Trotzdem lehnte der HDE schon Anfang April eine tarifvertragliche Aufstockung des Kurzarbeitergeldes ab – im Unterschied zu vielen anderen Branchen. Um nur zwei Beispiele zu nennen:
- In der Filmindustrie erhalten die Beschäftigten 100 Prozent ihres bisherigen Nettolohns.
- In der Systemgastronomie sind es 90 Prozent.
Und auch im Handel ist es ver.di und engagierten Betriebsräten in mehreren Unternehmen gelungen, eine Aufstockung der Finanzhilfen durchzusetzen.
ver.di im HandelDie Bundesregierung hat längst beschlossen, auf Sonderzahlungen wegen der Corona-Krise bis zu einer Höhe von 1.500 Euro keine Steuern zu erheben.
Während die Angestellten der geschlossenen Geschäfte und Warenhäuser um ihre Existenz bangen müssen, sind die Beschäftigten in Supermärkten und anderen Einrichtungen des Lebensmittel-Einzelhandels seit Wochen in nie gekanntem Ausmaß gefordert.
In Werbespots lassen die großen Ketten ihre Beschäftigten hochleben, bei Prämien für deren Leistung zeigen sie sich allerdings knauserig:
- Aldi etwa will Medienberichten zufolge zwischen 100 und 250 Euro in Form von Warengutscheinen ausgeben.

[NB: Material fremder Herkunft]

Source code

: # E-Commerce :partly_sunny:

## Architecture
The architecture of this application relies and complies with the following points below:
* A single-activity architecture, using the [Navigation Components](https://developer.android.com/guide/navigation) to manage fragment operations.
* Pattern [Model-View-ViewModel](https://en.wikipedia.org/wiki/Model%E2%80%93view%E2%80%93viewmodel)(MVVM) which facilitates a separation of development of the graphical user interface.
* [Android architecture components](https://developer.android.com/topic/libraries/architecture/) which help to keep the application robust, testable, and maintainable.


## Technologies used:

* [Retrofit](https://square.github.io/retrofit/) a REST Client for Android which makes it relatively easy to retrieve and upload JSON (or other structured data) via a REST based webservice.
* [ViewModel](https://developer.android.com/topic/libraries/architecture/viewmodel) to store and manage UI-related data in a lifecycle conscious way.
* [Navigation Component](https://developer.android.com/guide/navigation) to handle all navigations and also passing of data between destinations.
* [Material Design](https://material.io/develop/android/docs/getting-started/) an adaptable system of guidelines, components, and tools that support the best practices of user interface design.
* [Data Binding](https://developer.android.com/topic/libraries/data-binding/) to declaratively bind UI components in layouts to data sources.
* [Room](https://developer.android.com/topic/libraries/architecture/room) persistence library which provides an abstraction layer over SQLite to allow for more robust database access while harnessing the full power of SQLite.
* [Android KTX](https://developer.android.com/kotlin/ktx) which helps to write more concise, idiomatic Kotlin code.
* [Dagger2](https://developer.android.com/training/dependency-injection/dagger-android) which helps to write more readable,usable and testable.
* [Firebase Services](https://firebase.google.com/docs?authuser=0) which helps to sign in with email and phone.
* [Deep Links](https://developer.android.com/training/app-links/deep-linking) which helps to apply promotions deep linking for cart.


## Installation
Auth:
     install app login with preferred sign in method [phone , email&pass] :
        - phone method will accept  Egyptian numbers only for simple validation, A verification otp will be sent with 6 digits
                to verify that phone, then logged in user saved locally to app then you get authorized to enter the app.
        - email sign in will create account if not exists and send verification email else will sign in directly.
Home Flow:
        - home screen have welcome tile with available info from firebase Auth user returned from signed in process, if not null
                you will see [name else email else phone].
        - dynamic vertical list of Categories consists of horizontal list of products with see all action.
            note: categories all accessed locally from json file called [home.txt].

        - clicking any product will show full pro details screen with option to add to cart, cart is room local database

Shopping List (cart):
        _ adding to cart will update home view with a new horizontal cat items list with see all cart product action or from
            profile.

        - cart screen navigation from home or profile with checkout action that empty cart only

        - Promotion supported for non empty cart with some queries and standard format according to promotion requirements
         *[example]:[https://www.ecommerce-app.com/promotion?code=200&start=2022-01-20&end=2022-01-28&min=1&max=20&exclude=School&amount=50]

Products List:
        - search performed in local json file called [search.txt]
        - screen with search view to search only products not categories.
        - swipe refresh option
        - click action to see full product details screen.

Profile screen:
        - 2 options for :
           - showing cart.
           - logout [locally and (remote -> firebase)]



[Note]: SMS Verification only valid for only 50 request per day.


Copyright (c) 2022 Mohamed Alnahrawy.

- Rewe will Vollzeitbeschäftigten 200 Euro auf ihren Mitarbeiterkarten gutschreiben (Filialleitungen kriegen das Doppelte), Real, Lidl und Penny kündigten ähnliche Schritte an.
- Metro will seinen Angestellten eine Warengutschrift in Höhe von 100 Euro gewähren.
Begründet wird der Verzicht auf die Auszahlung von Geld zumeist mit steuerlichen Gründen. Dabei hat die Bundesregierung längst beschlossen, auf Sonderzahlungen wegen der Corona-Krise bis zu einer Höhe von 1.500 Euro keine Steuern zu erheben.
Wieder einmal zeigen andere Wirtschaftsbereiche, dass es besser geht: In der Altenpflege haben sich ver.di und die Bundesvereinigung der Arbeitgeber in der Pflegebranche (BVAP) schon Anfang April auf eine Prämie in Höhe von 1.500 Euro verständigt. Vereinbart wurde außerdem, die Allgemeinverbindlichkeit dieses Tarifvertrages zu beantragen, sodass die Beschäftigten in allen Unternehmen der Branche eine solche Sonderzahlung erhalten.
Auch ein Blick über die Grenzen der Bundesrepublik zeigt, dass die Wertschätzung für die Beschäftigten im Einzelhandel durchaus größer sein kann als hierzulande:
- In Frankreich etwa kündigte mit Auchan Retail einer der größten Einzelhändler des Landes schon im März an, allen Mitarbeiterinnen und Mitarbeitern einmalig 1.000 Euro zu zahlen.
- Carrefour folgte und kündigte eine Überweisung in gleicher Höhe „als Anerkennung für ihren vorbildlichen Einsatz in den Geschäften, in den Lagern und im Online-Geschäft“ an.
- In Großbritannien erhöhte die Supermarktkette Tesco die Gehälter der Beschäftigten für März und April um zehn Prozent, Aldi folgte dort diesem Schritt.
- Spaniens Supermarktkette Mercadona kündigte sogar eine ebenfalls zeitlich befristete Gehaltserhöhung von 20 Prozent an.
- In Luxemburg überweist Cactus den Beschäftigten eine Prämie von 500 Euro zuzüglich einer schon zuvor tarifvertraglich vereinbarten Sonderzahlung von 200 Euro. Außerdem kündigte die Kette an, Überstunden im Zuge der Coronakrise mit einem Zuschlag von 100 Prozent statt wie üblich 50 Prozent zu vergüten.